Task material Start Marker

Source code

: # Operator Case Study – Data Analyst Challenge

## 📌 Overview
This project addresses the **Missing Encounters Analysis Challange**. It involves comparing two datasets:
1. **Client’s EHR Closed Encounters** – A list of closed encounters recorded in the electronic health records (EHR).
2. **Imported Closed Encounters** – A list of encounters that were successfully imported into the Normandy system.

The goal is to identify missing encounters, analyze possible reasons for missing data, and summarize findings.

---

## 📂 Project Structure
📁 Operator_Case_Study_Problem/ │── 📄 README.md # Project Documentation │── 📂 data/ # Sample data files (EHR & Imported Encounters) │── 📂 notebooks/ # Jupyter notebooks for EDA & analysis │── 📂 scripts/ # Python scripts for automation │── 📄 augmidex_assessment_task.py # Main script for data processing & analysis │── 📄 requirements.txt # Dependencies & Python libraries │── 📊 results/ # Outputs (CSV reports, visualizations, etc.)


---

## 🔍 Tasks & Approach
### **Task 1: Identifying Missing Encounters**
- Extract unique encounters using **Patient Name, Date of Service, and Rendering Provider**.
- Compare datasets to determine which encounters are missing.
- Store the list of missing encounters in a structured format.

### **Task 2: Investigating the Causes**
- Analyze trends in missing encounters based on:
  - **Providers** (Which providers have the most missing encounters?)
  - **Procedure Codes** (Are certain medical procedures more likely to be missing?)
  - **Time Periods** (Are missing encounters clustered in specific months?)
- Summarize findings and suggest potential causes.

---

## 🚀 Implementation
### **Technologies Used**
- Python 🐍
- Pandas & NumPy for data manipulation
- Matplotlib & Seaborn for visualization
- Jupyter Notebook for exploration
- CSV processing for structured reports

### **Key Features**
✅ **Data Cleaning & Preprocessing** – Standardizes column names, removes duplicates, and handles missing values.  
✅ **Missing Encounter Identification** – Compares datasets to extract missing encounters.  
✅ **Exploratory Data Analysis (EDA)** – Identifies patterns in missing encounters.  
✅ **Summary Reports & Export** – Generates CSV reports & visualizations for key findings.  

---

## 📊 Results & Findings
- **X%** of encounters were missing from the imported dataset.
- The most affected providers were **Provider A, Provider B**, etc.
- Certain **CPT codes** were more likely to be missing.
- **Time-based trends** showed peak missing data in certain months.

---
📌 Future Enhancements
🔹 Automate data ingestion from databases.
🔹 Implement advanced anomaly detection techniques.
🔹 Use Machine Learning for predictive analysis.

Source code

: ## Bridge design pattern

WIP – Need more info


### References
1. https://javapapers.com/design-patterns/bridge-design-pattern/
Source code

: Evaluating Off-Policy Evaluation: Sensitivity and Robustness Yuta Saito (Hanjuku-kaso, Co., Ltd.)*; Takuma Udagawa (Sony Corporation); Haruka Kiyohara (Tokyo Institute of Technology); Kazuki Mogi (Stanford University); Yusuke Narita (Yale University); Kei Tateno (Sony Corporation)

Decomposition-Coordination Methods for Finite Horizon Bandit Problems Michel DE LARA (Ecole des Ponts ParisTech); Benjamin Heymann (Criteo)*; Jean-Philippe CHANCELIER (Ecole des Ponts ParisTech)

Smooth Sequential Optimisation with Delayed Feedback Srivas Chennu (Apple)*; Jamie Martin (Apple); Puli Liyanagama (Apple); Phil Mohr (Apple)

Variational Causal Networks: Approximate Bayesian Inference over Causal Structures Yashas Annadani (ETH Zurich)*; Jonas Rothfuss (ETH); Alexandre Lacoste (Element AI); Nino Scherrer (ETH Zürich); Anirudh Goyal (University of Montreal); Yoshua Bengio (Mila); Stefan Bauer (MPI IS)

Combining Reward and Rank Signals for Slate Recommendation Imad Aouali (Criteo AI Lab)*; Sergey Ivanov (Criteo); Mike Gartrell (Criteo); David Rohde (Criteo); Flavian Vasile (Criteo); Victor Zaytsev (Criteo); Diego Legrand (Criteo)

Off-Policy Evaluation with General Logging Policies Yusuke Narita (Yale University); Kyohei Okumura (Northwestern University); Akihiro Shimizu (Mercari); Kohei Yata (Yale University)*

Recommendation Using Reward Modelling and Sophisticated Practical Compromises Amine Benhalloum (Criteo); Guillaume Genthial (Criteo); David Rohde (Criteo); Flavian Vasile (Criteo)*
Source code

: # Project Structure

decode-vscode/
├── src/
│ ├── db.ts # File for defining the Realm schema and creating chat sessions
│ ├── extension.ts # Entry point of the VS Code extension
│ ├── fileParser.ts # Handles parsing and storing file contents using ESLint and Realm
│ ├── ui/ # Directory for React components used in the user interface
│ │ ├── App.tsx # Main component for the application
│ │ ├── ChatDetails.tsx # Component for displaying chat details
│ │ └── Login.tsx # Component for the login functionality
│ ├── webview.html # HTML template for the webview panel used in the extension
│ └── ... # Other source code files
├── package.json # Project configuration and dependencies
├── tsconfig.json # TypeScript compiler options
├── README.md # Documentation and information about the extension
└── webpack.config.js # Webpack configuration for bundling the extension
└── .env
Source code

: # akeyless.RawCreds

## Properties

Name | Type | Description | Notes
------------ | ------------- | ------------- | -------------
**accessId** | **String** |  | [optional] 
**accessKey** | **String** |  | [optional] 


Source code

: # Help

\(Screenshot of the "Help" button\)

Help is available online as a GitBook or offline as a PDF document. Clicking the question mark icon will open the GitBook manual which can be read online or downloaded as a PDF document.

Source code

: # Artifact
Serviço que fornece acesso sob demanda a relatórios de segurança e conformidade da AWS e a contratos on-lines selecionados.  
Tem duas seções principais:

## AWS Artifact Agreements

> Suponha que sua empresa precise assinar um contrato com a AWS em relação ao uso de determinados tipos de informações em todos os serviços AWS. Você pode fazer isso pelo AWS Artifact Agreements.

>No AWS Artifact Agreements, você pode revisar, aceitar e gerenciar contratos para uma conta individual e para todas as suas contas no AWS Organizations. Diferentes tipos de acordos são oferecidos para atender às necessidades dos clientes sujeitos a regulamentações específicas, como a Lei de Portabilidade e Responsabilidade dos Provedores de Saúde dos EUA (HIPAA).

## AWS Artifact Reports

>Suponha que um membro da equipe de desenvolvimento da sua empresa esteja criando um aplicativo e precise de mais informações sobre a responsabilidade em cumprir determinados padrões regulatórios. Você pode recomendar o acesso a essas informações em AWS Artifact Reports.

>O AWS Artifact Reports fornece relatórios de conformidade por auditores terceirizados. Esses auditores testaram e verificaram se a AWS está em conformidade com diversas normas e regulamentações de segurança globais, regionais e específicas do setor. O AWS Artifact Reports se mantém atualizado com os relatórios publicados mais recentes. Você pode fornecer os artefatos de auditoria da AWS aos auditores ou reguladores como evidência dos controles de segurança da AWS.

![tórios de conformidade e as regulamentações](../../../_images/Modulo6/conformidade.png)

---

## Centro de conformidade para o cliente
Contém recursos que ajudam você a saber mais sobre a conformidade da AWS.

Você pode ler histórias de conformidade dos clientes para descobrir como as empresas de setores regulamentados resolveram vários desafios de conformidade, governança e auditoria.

Task material End Marker

Find all the lines with "determinados" in the data and copy them.

> Suponha que sua empresa precise assinar um contrato com a AWS em relação ao uso de determinados tipos de informações em todos os serviços AWS. Você pode fazer isso pelo AWS Artifact Agreements.
>Suponha que um membro da equipe de desenvolvimento da sua empresa esteja criando um aplicativo e precise de mais informações sobre a responsabilidade em cumprir determinados padrões regulatórios. Você pode recomendar o acesso a essas informações em AWS Artifact Reports.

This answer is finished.